Find Similar rows and add totals together.

  • Hello all,

    I have a question and just cant figure it out.

    For example I have a table with 5 columns A, B, C, D and E

    I would like to find the rows that all have identical Values in A, B and C and return the SUM(D) and MIN(E)

  • Is this a homework q?

    Look at GROUP BY clause ... it will provide what you need.

    Scott Pletcher, SQL Server MVP 2008-2010

  • LoL.. this is not home work... well i guess it is since its for work, but i am at home. 🙂

    to clarify a little:

    we have a table in our DB that keeps stats of the number of transactions.

    the stats are stored in the table every hour and keep track of Who, Where, why, number/hour and the rowID, time

    these hourly stats are flooding our system and we are looking to reduce them to daily stats.

    so the ultimate plan is to take the grouping of (who, where and why) A.K.A. A, B and C

    and total the number/hour (D) and the min rowID (E) for each grouping. i can deal with the time.

    ---------------------------

    you are right i got the results needed by using the Group By clause

    , for some reason i got lost in the Over(partition by.... ) stuff

    here is what i used

    Select A, B, C, sum(D) as Total, min(E) as MinID

    from statsTable

    group by A, B, C

    now here is what i believe to be the tricky part.

    I need to take these results and save the Total - sum(E) to the row with the MinID

    and delete the rows that are not the minID for each group.
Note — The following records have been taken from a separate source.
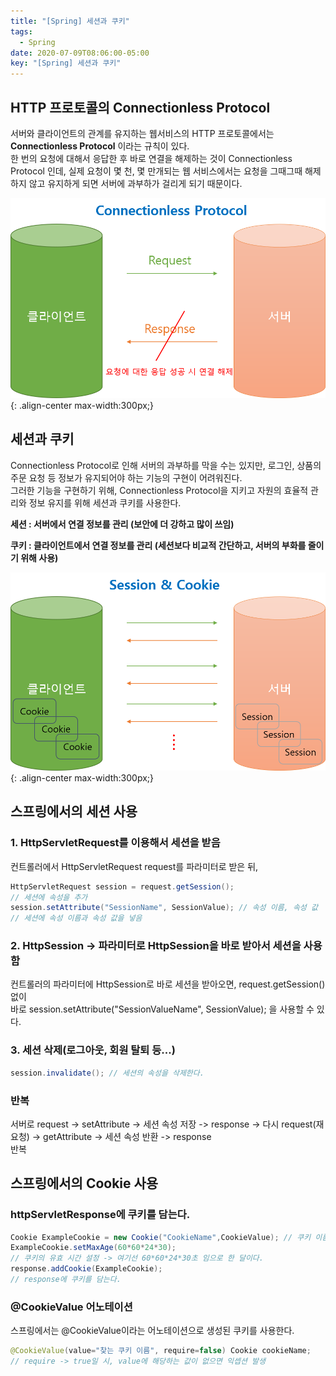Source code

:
 ```yaml
---
title: "[Spring] 세션과 쿠키"
tags:
  - Spring
date: 2020-07-09T08:06:00-05:00
key: "[Spring] 세션과 쿠키"
---
```


## HTTP 프로토콜의 Connectionless Protocol

서버와 클라이언트의 관계를 유지하는 웹서비스의 HTTP 프로토콜에서는 **Connectionless Protocol** 이라는 규칙이 있다.<br>
한 번의 요청에 대해서 응답한 후 바로 연결을 해제하는 것이 Connectionless Protocol 인데, 실제 요청이 몇 천, 몇 만개되는 웹 서비스에서는 요청을 그때그때 해제하지 않고 유지하게 되면 서버에 과부하가 걸리게 되기 때문이다.<br>

![](/assets/images/200709-2.png){: .align-center max-width:300px;}

## 세션과 쿠키

Connectionless Protocol로 인해 서버의 과부하를 막을 수는 있지만, 로그인, 상품의 주문 요청 등 정보가 유지되어야 하는 기능의 구현이 어려워진다.<br>
그러한 기능을 구현하기 위해, Connectionless Protocol을 지키고 자원의 효율적 관리와 정보 유지를 위해 세션과 쿠키를 사용한다.<br>

**세션 : 서버에서 연결 정보를 관리 (보안에 더 강하고 많이 쓰임)**

**쿠키 : 클라이언트에서 연결 정보를 관리 (세션보다 비교적 간단하고, 서버의 부화를 줄이기 위해 사용)**

![](/assets/images/200709-3.png){: .align-center max-width:300px;}

## 스프링에서의 세션 사용

### 1. HttpServletRequest를 이용해서 세션을 받음

컨트롤러에서 HttpServletRequest request를 파라미터로 받은 뒤,

```java
HttpServletRequest session = request.getSession();
// 세션에 속성을 추가
session.setAttribute("SessionName", SessionValue); // 속성 이름, 속성 값
// 세션에 속성 이름과 속성 값을 넣음
```

### 2. HttpSession -> 파라미터로 HttpSession을 바로 받아서 세션을 사용함

컨트롤러의 파라미터에 HttpSession로 바로 세션을 받아오면, request.getSession() 없이<br> 바로 session.setAttribute("SessionValueName", SessionValue); 을 사용할 수 있다.

### 3. 세션 삭제(로그아웃, 회원 탈퇴 등...)

```java
session.invalidate(); // 세션의 속성을 삭제한다.
```

### 반복

서버로 request -> setAttribute -> 세션 속성 저장 -> response -> 다시 request(재요청) -> getAttribute -> 세션 속성 반환 -> response <br>
반복

## 스프링에서의 Cookie 사용

### httpServletResponse에 쿠키를 담는다.

```java
Cookie ExampleCookie = new Cookie("CookieName",CookieValue); // 쿠키 이름, 쿠키 값
ExampleCookie.setMaxAge(60*60*24*30);
// 쿠키의 유효 시간 설정 -> 여기선 60*60*24*30초 임으로 한 달이다.
response.addCookie(ExampleCookie);
// response에 쿠키를 담는다.
```

### @CookieValue 어노테이션

스프링에서는 @CookieValue이라는 어노테이션으로 생성된 쿠키를 사용한다.<br>

```java
@CookieValue(value="찾는 쿠키 이름", require=false) Cookie cookieName;
// require -> true일 시, value에 해당하는 값이 없으면 익셉션 발생
```
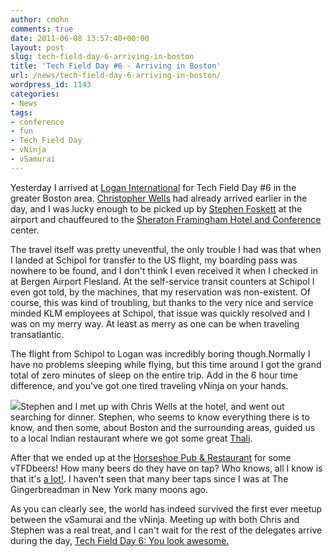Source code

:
 ```yaml
---
author: cmohn
comments: true
date: 2011-06-08 13:57:40+00:00
layout: post
slug: tech-field-day-6-arriving-in-boston
title: 'Tech Field Day #6 - Arriving in Boston'
url: /news/tech-field-day-6-arriving-in-boston/
wordpress_id: 1143
categories:
- News
tags:
- conference
- fun
- Tech Field Day
- vNinja
- vSamurai
---
```


Yesterday I arrived at [Logan International](http://www.massport.com/logan-airport/Pages/Default.aspx) for Tech Field Day #6 in the greater Boston area. [Christopher Wells](http://twitter.com/wygtya) had already arrived earlier in the day, and I was lucky enough to be picked up by [Stephen Foskett](http://twitter.com/sfoskett) at the airport and chauffeured to the [Sheraton Framingham Hotel and Conference](http://www.starwoodhotels.com/sheraton/property/overview/index.html?propertyID=756) center.

The travel itself was pretty uneventful, the only trouble I had was that when I landed at Schipol for transfer to the US flight, my boarding pass was nowhere to be found, and I don't think I even received it when I checked in at Bergen Airport Flesland. At the self-service transit counters at Schipol I even got told, by the machines, that my reservation was non-existent. Of course, this was kind of troubling, but thanks to the very nice and service minded KLM employees at Schipol, that issue was quickly resolved and I was on my merry way. At least as merry as one can be when traveling transatlantic. 

The flight from Schipol to Logan was incredibly boring though.Normally I have no problems sleeping while flying, but this time around I got the grand total of zero minutes of sleep on the entire trip. Add in the 6 hour time difference, and you've got one tired traveling vNinja on your hands.

![](http://vninja.net/wordpress/wp-content/uploads/2011/06/316569365.jpg)Stephen and I met up with Chris Wells at the hotel, and went out searching for dinner. Stephen, who seems to know everything there is to know, and then some, about Boston and the surrounding areas, guided us to a local Indian restaurant where we got some great [Thali](http://en.wikipedia.org/wiki/Thali). 

After that we ended up at the [Horseshoe Pub & Restaurant](http://www.horseshoepub.com/) for some vTFDbeers! How many beers do they have on tap? Who knows, all I know is that it's [a lot!](http://www.horseshoepub.com/beer_list.html). I haven't seen that many beer taps since I was at The Gingerbreadman in New York many moons ago.

As you can clearly see, the world has indeed survived the first ever meetup between the vSamurai and the vNinja. Meeting up with both Chris and Stephen was a real treat, and I can't wait for the rest of the delegates arrive during the day, [Tech Field Day 6: You look awesome.](http://techfieldday.com/2011/tfd6/)


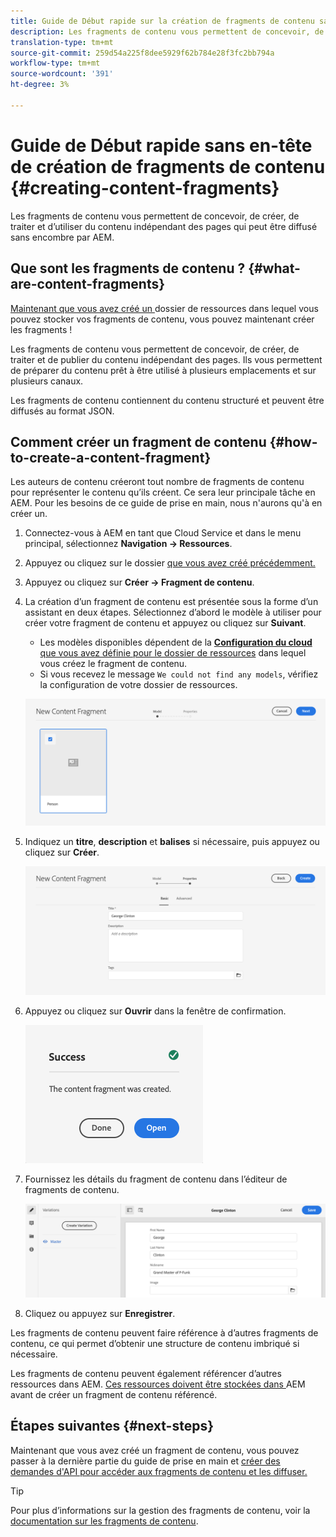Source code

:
 ```yaml
---
title: Guide de Début rapide sur la création de fragments de contenu sans en-tête
description: Les fragments de contenu vous permettent de concevoir, de créer, de traiter et d’utiliser du contenu indépendant des pages qui peut être diffusé sans encombre par AEM.
translation-type: tm+mt
source-git-commit: 259d54a225f8dee5929f62b784e28f3fc2bb794a
workflow-type: tm+mt
source-wordcount: '391'
ht-degree: 3%

---
```



# Guide de Début rapide sans en-tête de création de fragments de contenu {#creating-content-fragments}

Les fragments de contenu vous permettent de concevoir, de créer, de traiter et d’utiliser du contenu indépendant des pages qui peut être diffusé sans encombre par AEM.

## Que sont les fragments de contenu ? {#what-are-content-fragments}

[Maintenant que vous avez créé un ](create-assets-folder.md) dossier de ressources dans lequel vous pouvez stocker vos fragments de contenu, vous pouvez maintenant créer les fragments !

Les fragments de contenu vous permettent de concevoir, de créer, de traiter et de publier du contenu indépendant des pages. Ils vous permettent de préparer du contenu prêt à être utilisé à plusieurs emplacements et sur plusieurs canaux.

Les fragments de contenu contiennent du contenu structuré et peuvent être diffusés au format JSON.

## Comment créer un fragment de contenu {#how-to-create-a-content-fragment}

Les auteurs de contenu créeront tout nombre de fragments de contenu pour représenter le contenu qu’ils créent. Ce sera leur principale tâche en AEM. Pour les besoins de ce guide de prise en main, nous n&#39;aurons qu&#39;à en créer un.

1. Connectez-vous à AEM en tant que Cloud Service et dans le menu principal, sélectionnez **Navigation -> Ressources**.
1. Appuyez ou cliquez sur le dossier [que vous avez créé précédemment.](create-assets-folder.md)
1. Appuyez ou cliquez sur **Créer -> Fragment de contenu**.
1. La création d’un fragment de contenu est présentée sous la forme d’un assistant en deux étapes. Sélectionnez d’abord le modèle à utiliser pour créer votre fragment de contenu et appuyez ou cliquez sur **Suivant**.
   * Les modèles disponibles dépendent de la [**Configuration du cloud** que vous avez définie pour le dossier de ressources](create-assets-folder.md) dans lequel vous créez le fragment de contenu.
   * Si vous recevez le message `We could not find any models`, vérifiez la configuration de votre dossier de ressources.

   ![Sélectionner le modèle de fragment de contenu](../assets/content-fragment-model-select.png)
1. Indiquez un **titre**, **description** et **balises** si nécessaire, puis appuyez ou cliquez sur **Créer**.

   ![Créer un fragment de contenu](../assets/content-fragment-create.png)
1. Appuyez ou cliquez sur **Ouvrir** dans la fenêtre de confirmation.

   ![Confirmation de création du fragment de contenu](../assets/content-fragment-confirmation.png)
1. Fournissez les détails du fragment de contenu dans l’éditeur de fragments de contenu.

   ![Éditeur de fragment de contenu](../assets/content-fragment-edit.png)
1. Cliquez ou appuyez sur **Enregistrer**.

Les fragments de contenu peuvent faire référence à d’autres fragments de contenu, ce qui permet d’obtenir une structure de contenu imbriqué si nécessaire.

Les fragments de contenu peuvent également référencer d’autres ressources dans AEM. [Ces ressources doivent être stockées dans ](/help/assets/manage-digital-assets.md) AEM avant de créer un fragment de contenu référencé.

## Étapes suivantes {#next-steps}

Maintenant que vous avez créé un fragment de contenu, vous pouvez passer à la dernière partie du guide de prise en main et [créer des demandes d&#39;API pour accéder aux fragments de contenu et les diffuser.](create-api-request.md)

>[!TIP]
>
>Pour plus d’informations sur la gestion des fragments de contenu, voir la [documentation sur les fragments de contenu](/help/assets/content-fragments/content-fragments.md).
  • Looks like you were on the right track at the start - does this help?

    ;WITH RowPicker AS (

    SELECT A, B, C, D, E,

    Total = SUM(D) OVER (PARTITION BY A, B, C),

    MinID = MIN(E) OVER (PARTITION BY A, B, C)

    FROM statsTabl

    )

    SELECT *

    FROM RowPicker WHERE MinID = E

    “Write the query the simplest way. If through testing it becomes clear that the performance is inadequate, consider alternative query forms.” - Gail Shaw

    For fast, accurate and documented assistance in answering your questions, please read this article.
    Understanding and using APPLY, (I) and (II) Paul White
    Hidden RBAR: Triangular Joins / The "Numbers" or "Tally" Table: What it is and how it replaces a loop Jeff Moden

  • thanks for your iput on that..

    i am currently working with:

    Select A, B, C, sum(D) as Total, min(E) as MinID

    from statsTable

    group by A, B, C

    as this query retuns exactly what i want my final data to ook like.

    the issue now, is to make the data in the 'Statstable' end up exactly like the data the query returns.

    so i am not sure how to modify the T-SQL to end up like that.

    bassically i need to take the datafrom the above query and:

    for each row returned in the above query i need to

    update the row where E = Min(E) and set D with the value of SUM(D)

    delete all rows not equal to minID's

  • leroy-1092048 (12/1/2010)


    ...

    update the row where E = Min(E) and set D with the value of SUM(D)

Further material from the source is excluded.